STATEMENT OF THE CASE
Steven Newville appeals his conviction for attempted rape, a Class A felony, following a jury trial.1 Newville presents a single issue for review, namely, whether the evidence is sufficient to support his conviction.
FACTS AND PROCEDURAL HISTORY
On March 9, 2011, J.L. stopped at a Dollar General on her way to meet a friend for lunch. When she went into the store, she left her keys in the ignition and her purse in the car. In her purse were her cellular phone, her wallet, and an envelope containing four hundred dollars in cash, and sixty dollars were visible in her driver's side visor.
When J.L. returned to her vehicle from the store, she noticed that a blue van had backed into the parking space next to her vehicle and was parked over the line and extremely close to her vehicle. After J.L. sat in the driver's seat of her car and shut her door, a man later identified as Newville grabbed her over the mouth and eyes with latex-covered hands from the seat behind her. J.L. “immediately began to struggle” to free herself, but Newville told her, “bitch, don't move or I'll kill you.” Transcript at 111. J.L. tried to look in the rearview mirror to see her attacker, but Newville reached up to swipe at the mirror.

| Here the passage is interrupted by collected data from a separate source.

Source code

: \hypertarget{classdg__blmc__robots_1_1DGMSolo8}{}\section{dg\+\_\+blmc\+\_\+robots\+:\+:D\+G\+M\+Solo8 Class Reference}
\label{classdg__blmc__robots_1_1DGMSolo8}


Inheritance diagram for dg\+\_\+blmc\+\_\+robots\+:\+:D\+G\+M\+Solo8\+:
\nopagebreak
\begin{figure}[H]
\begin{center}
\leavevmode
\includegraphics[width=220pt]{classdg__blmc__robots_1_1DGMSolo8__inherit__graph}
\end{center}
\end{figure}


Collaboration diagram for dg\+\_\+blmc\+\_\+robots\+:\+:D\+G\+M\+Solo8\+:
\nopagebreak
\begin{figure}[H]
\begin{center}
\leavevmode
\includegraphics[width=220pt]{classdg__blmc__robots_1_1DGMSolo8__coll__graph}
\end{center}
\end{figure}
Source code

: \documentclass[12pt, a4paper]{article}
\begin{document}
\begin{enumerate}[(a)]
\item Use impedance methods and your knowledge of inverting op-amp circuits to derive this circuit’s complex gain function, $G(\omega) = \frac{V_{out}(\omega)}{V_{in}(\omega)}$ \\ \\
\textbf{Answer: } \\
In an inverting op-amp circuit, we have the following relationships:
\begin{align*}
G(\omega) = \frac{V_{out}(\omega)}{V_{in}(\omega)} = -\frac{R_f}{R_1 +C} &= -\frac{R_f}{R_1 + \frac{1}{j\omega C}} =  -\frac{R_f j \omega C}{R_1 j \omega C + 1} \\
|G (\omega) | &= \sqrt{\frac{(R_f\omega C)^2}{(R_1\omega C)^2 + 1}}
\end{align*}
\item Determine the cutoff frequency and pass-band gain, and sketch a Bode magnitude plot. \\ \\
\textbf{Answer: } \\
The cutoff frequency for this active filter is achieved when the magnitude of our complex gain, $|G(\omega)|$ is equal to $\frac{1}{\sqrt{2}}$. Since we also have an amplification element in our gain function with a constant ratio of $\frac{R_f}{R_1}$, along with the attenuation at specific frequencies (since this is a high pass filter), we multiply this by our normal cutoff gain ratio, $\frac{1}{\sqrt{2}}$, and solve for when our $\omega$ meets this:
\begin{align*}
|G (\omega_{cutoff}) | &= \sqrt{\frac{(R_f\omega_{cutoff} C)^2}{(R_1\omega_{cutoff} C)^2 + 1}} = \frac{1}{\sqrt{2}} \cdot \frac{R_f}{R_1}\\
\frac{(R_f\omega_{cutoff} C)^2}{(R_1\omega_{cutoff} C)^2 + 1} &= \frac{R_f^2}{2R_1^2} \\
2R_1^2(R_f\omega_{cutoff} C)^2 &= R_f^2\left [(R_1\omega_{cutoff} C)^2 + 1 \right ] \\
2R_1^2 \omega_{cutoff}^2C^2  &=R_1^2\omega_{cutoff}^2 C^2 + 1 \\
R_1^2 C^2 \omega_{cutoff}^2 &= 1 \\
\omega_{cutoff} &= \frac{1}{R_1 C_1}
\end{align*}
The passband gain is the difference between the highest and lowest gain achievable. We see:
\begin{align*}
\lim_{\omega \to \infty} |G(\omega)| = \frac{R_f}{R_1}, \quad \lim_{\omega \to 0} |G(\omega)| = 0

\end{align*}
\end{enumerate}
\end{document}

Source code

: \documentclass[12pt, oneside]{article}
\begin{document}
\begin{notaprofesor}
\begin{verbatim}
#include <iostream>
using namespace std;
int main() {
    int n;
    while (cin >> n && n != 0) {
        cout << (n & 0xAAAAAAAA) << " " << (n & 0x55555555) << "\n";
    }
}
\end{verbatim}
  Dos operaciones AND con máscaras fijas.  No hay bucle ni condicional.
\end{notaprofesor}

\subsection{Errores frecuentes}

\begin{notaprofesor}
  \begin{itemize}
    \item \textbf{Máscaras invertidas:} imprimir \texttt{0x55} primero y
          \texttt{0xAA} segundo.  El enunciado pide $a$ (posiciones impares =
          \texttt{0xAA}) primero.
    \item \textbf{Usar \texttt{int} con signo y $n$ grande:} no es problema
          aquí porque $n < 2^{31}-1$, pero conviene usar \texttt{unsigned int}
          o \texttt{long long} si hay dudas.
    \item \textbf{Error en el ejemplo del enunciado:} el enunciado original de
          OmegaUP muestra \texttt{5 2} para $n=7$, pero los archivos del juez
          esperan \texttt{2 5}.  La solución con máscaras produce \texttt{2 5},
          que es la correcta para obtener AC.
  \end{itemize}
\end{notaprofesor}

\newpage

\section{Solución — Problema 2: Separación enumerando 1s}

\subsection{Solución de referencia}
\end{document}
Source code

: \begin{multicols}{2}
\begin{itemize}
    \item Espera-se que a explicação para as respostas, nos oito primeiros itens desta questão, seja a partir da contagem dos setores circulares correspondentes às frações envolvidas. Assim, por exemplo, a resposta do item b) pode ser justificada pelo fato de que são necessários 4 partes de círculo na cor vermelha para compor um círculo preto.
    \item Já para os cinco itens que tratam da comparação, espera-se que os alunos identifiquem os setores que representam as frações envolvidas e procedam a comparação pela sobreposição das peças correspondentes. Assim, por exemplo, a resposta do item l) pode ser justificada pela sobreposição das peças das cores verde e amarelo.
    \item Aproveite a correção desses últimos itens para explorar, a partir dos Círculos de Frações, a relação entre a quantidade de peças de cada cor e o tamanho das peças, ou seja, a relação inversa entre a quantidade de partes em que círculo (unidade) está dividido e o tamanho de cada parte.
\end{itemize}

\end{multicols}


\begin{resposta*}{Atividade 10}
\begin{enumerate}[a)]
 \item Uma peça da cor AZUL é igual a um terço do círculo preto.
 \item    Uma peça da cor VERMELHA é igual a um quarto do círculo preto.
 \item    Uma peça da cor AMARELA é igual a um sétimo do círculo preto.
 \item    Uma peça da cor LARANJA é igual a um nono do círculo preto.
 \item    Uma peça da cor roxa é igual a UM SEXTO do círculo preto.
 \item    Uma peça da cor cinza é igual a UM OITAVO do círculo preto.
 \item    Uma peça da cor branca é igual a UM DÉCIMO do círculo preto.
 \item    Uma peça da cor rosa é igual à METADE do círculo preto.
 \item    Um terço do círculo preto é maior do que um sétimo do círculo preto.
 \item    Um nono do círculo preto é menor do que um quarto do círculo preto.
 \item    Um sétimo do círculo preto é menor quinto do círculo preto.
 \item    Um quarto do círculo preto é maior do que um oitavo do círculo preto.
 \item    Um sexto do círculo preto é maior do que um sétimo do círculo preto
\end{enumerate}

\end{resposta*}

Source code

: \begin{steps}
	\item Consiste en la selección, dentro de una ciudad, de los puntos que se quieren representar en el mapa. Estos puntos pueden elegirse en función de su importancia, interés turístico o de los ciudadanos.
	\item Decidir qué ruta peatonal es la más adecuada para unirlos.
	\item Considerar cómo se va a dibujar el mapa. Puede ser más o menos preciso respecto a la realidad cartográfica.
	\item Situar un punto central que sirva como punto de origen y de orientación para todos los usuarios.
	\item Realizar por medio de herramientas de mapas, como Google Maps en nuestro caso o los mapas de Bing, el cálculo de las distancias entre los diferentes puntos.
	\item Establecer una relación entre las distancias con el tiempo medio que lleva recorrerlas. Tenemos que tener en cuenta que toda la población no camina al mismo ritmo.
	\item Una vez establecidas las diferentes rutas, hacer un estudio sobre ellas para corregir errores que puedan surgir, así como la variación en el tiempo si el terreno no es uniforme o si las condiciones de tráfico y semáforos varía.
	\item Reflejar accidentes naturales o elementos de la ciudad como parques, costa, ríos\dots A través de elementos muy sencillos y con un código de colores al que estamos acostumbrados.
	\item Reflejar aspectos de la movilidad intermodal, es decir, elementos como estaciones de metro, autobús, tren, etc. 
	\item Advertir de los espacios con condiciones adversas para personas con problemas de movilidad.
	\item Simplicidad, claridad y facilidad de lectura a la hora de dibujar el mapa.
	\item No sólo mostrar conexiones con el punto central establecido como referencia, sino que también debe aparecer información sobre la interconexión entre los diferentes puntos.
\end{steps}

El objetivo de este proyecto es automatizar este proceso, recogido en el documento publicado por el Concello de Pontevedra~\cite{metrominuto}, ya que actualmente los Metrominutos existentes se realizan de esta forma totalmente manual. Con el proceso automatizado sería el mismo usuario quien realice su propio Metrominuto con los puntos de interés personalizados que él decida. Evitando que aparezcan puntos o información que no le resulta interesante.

At that point, J.L. opened her driver's side door with her left hand and kicked it open wide with her foot. She got her head out of the door and screamed, but Newville pulled her back inside by her hair and her mouth, trying to get her into the back seat. J.L. cupped her foot under the interior of the vehicle in an attempt to thwart Newville's efforts. When she relaxed to catch her breath, Newville loosened his grip slightly. J.L. then pulled herself out of the vehicle and ran away from the car, with Newville still holding some of her hair. He then grabbed her sweatshirt, but she slipped out of it and ran away.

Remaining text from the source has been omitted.